Does this sound familiar?
Let’s take a look at some common phrases surrounding the word control:
--> “You are out of control!” (Signifies a loss of control in any area of your life)
--> “If you don’t take control, I will” (If you don’t get a handle on this situation, someone else will take over)
--> “You need to take control of your life” (Only you know what this situation needs and you should control the outcome)
--> “I just lost it!” (A loss of control around one’s sanity, physicality, you have lost your grip on y our “normal”)
--> “Pull yourself together!” (You have lost control of a situation, your emotions or both)
Why do we feel the need to control everything?
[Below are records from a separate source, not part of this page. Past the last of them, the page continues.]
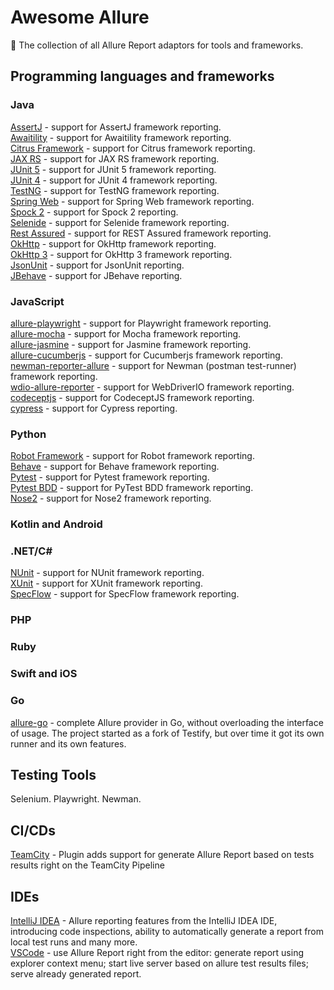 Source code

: # Awesome Allure

🚀 The collection of all Allure Report adaptors for tools and frameworks.

## Programming languages and frameworks

### Java
[AssertJ](https://github.com/allure-framework/allure-java/tree/master/allure-assertj) - support for AssertJ framework reporting.  
[Awaitility](https://github.com/allure-framework/allure-java/tree/master/allure-awaitility) - support for Awaitility framework reporting.  
[Citrus Framework](https://github.com/allure-framework/allure-java/tree/master/allure-citrus) - support for Citrus framework reporting.  
[JAX RS](https://github.com/allure-framework/allure-java/tree/master/allure-jax-rs) - support for JAX RS framework reporting.  
[JUnit 5](https://github.com/allure-framework/allure-java/tree/master/allure-junit5) - support for JUnit 5 framework reporting.  
[JUnit 4](https://github.com/allure-framework/allure-java/tree/master/allure-junit4) - support for JUnit 4 framework reporting.  
[TestNG](https://github.com/allure-framework/allure-java/tree/master/allure-testng) - support for TestNG framework reporting.  
[Spring Web](https://github.com/allure-framework/allure-java/tree/master/allure-spring-web) - support for Spring Web framework reporting.  
[Spock 2](https://github.com/allure-framework/allure-java/tree/master/allure-spock2) -  support for Spock 2 reporting.  
[Selenide](https://github.com/allure-framework/allure-java/tree/master/allure-selenide) - support for Selenide framework reporting.  
[Rest Assured](https://github.com/allure-framework/allure-java/tree/master/allure-rest-assured) - support for REST Assured framework reporting.  
[OkHttp](https://github.com/allure-framework/allure-java/tree/master/allure-okhttp) - support for OkHttp framework reporting.  
[OkHttp 3](https://github.com/allure-framework/allure-java/tree/master/allure-okhttp3) - support for OkHttp 3 framework reporting.  
[JsonUnit](https://github.com/allure-framework/allure-java/tree/master/allure-jsonunit) - support for JsonUnit reporting.  
[JBehave](https://github.com/allure-framework/allure-java/tree/master/allure-jbehave) - support for JBehave reporting.  

### JavaScript

[allure-playwright](https://github.com/allure-framework/allure-js/tree/master/packages/allure-playwright) - support for Playwright framework reporting.  
[allure-mocha](https://github.com/allure-framework/allure-js/tree/master/packages/allure-mocha) - support for Mocha framework reporting.  
[allure-jasmine](https://github.com/allure-framework/allure-js/tree/master/packages/allure-jasmine) - support for Jasmine framework reporting.  
[allure-cucumberjs](https://github.com/allure-framework/allure-js/tree/master/packages/allure-cucumberjs) - support for Cucumberjs framework reporting.  
[newman-reporter-allure](https://github.com/allure-framework/allure-js/tree/master/packages/newman-reporter-allure) - support for Newman (postman test-runner) framework reporting.  
[wdio-allure-reporter](https://github.com/webdriverio/webdriverio/tree/main/packages/wdio-allure-reporter) - support for WebDriverIO framework reporting.  
[codeceptjs](https://codecept.io/plugins/#allure) - support for CodeceptJS framework reporting.  
[cypress](https://www.npmjs.com/package/@shelex/cypress-allure-plugin) - support for Cypress reporting.  

### Python
[Robot Framework](https://github.com/allure-framework/allure-python/tree/master/allure-robotframework) - support for Robot framework reporting.  
[Behave](https://github.com/allure-framework/allure-python/tree/master/allure-behave) - support for Behave framework reporting.  
[Pytest](https://github.com/allure-framework/allure-python/tree/master/allure-pytest) - support for Pytest framework reporting.  
[Pytest BDD](https://github.com/allure-framework/allure-python/tree/master/allure-pytest-bdd) - support for PyTest BDD framework reporting.  
[Nose2](https://github.com/allure-framework/allure-python/tree/master/allure-nose2) - support for Nose2 framework reporting.  

### Kotlin and Android

### .NET/C#
[NUnit](https://github.com/allure-framework/allure-csharp/tree/main/Allure.NUnit) - support for NUnit framework reporting.  
[XUnit](https://github.com/allure-framework/allure-csharp/tree/main/Allure.XUnit) - support for XUnit framework reporting.  
[SpecFlow](https://github.com/allure-framework/allure-csharp/tree/main/Allure.SpecFlowPlugin) - support for SpecFlow framework reporting.  

### PHP

### Ruby

### Swift and iOS

### Go

[allure-go](https://github.com/ozontech/allure-go) - complete Allure provider in Go, without overloading the interface of usage. The project started as a fork of Testify, but over time it got its own runner and its own features.

## Testing Tools

Selenium.
Playwright.
Newman.

## CI/CDs

[TeamCity](https://plugins.jetbrains.com/plugin/20544-allure-report) - Plugin adds support for generate Allure Report based on tests results right on the TeamCity Pipeline

## IDEs

[IntelliJ IDEA](https://plugins.jetbrains.com/plugin/12513-allure-testops-support) - Allure reporting features from the IntelliJ IDEA IDE, introducing code inspections, ability to automatically generate a report from local test runs and many more.  
[VSCode](https://marketplace.visualstudio.com/items?itemName=qameta.allure-vscode) - use Allure Report right from the editor: generate report using explorer context menu; start live server based on allure test results files; serve already generated report.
Life is not always easy and frequently we find that not everything is lining up the way we think it should.
We try to control our spouses and we want them to give us the reaction we want to a situation, not what their true response is.
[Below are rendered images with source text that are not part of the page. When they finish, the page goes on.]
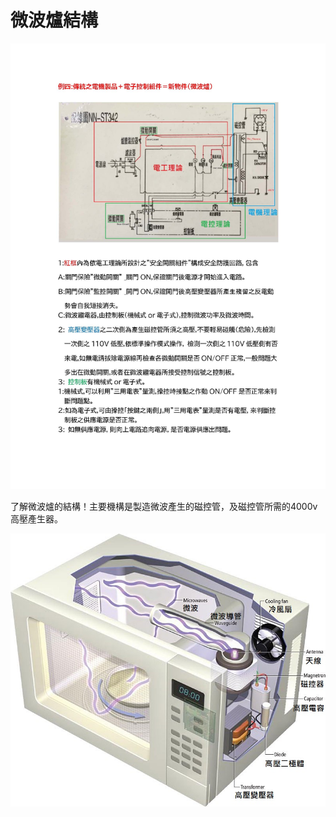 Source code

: # 微波爐結構

![Alt Text](./微波爐結構1.jpg)

了解微波爐的結構！主要機構是製造微波產生的磁控管，及磁控管所需的4000v高壓產生器。

![Alt Text](./微波爐結構2.jpg) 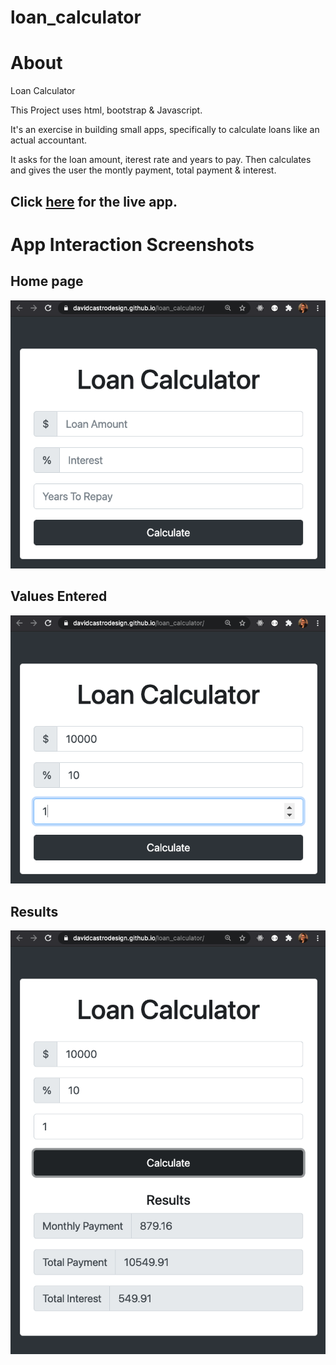 # loan_calculator

# About

Loan Calculator

This Project uses html, bootstrap & Javascript.

It's an exercise in building small apps, specifically to calculate loans like an actual accountant.

It asks for the loan amount, iterest rate and years to pay.
Then calculates and gives the user the montly payment, total payment & interest.

## Click [here](https://davidcastrodesign.github.io/loan_calculator/) for the live app.

# App Interaction Screenshots

## Home page

![Home Page](img/loan_calculator_1.png?raw=true 'Home Page')

## Values Entered

![Values Entered](img/loan_calculator_2.png?raw=true 'Values Entered')

## Results

![Results](img/loan_calculator3.png?raw=true 'Results')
We work with our horses and want to “control” their thoughts, temperament and physical moves so that it matches up with our perceived notion of what perfect looks like.
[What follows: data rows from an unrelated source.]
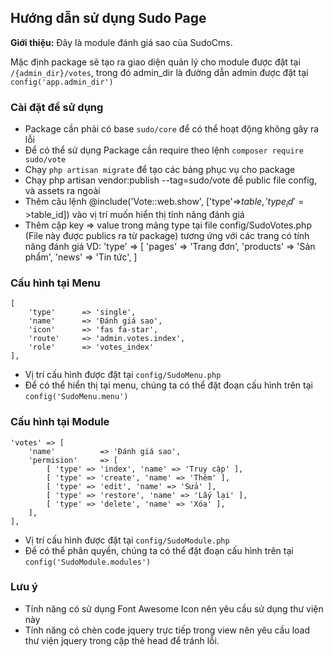 ## Hướng dẫn sử dụng Sudo Page ##

**Giới thiệu:** Đây là module đánh giá sao của SudoCms.

Mặc định package sẽ tạo ra giao diện quản lý cho module được đặt tại `/{admin_dir}/votes`, trong đó admin_dir là đường dẫn admin được đặt tại `config('app.admin_dir')`

### Cài đặt để sử dụng ###

- Package cần phải có base `sudo/core` để có thể hoạt động không gây ra lỗi
- Để có thể sử dụng Package cần require theo lệnh `composer require sudo/vote`
- Chạy `php artisan migrate` để tạo các bảng phục vụ cho package
- Chạy php artisan vendor:publish --tag=sudo/vote để public file config, và assets ra ngoài
- Thêm câu lệnh @include('Vote::web.show', ['type'=>$table, 'type_id'=>$table_id]) vào vị trí muốn hiển thị tính năng đánh giá
- Thêm cặp key => value trong mảng type tại file config/SudoVotes.php (File này được publics ra từ package) tương ứng với các trang có tính năng đánh giá 
	VD: 'type' => [
			'pages' => 'Trang đơn',
			'products' => 'Sản phẩm',
			'news' => 'Tin tức',
		]
### Cấu hình tại Menu ###

	[
    	'type' 		=> 'single',
		'name' 		=> 'Đánh giá sao',
		'icon' 		=> 'fas fa-star',
		'route' 	=> 'admin.votes.index',
		'role'		=> 'votes_index'
    ],
 
- Vị trí cấu hình được đặt tại `config/SudoMenu.php`
- Để có thể hiển thị tại menu, chúng ta có thể đặt đoạn cấu hình trên tại `config('SudoMenu.menu')`

### Cấu hình tại Module ###
	
	'votes' => [
		'name' 			=> 'Đánh giá sao',
		'permision' 	=> [
			[ 'type' => 'index', 'name' => 'Truy cập' ],
			[ 'type' => 'create', 'name' => 'Thêm' ],
			[ 'type' => 'edit', 'name' => 'Sửa' ],
			[ 'type' => 'restore', 'name' => 'Lấy lại' ],
			[ 'type' => 'delete', 'name' => 'Xóa' ],
		],
	],

- Vị trí cấu hình được đặt tại `config/SudoModule.php`
- Để có thể phân quyền, chúng ta có thể đặt đoạn cấu hình trên tại `config('SudoModule.modules')`
 
### Lưu ý ###

- Tính năng có sử dụng Font Awesome Icon nên yêu cầu sử dụng thư viện này
- Tính năng có chèn code jquery trực tiếp trong view nên yêu cầu load thư viện jquery trong cặp thẻ head để tránh lỗi.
We love to control our job and focus on every minute detail thinking that if A + B = C is true, then by controlling A & B we will get C.
Many of us subscribe to the notion that if we don’t control our lives, someone else will control it for us. This is a deep scarcity thought process that will leave you feeling disempowered and that there is no room for mistakes.
It will make you feel like you have no control over your life which makes all of us feel helpless, not empowered.
The real truth is you can’t control anything other than yourself.
Why can’t I control this situation or person?
When we understand that there is only ONE thing we can control, (ourselves), it frees us up to let go of the frustrations and burdens of trying to make our world perfect.
The good news is, you can control how YOU react to situations, people, places etc.
Yet, you CANNOT control other people, animals, situations, others emotions, your job, your partner, your family members, nature, the weather etc.
Yet we think we can and we drive ourselves crazy trying (“trying” being the operative word) to MAKE things happen the way we want them to be.
NOTE: Remember, when you are trying to “MAKE” something happen, you are forcing your will on a situation, someone or something, which stems from the ego, not the heart.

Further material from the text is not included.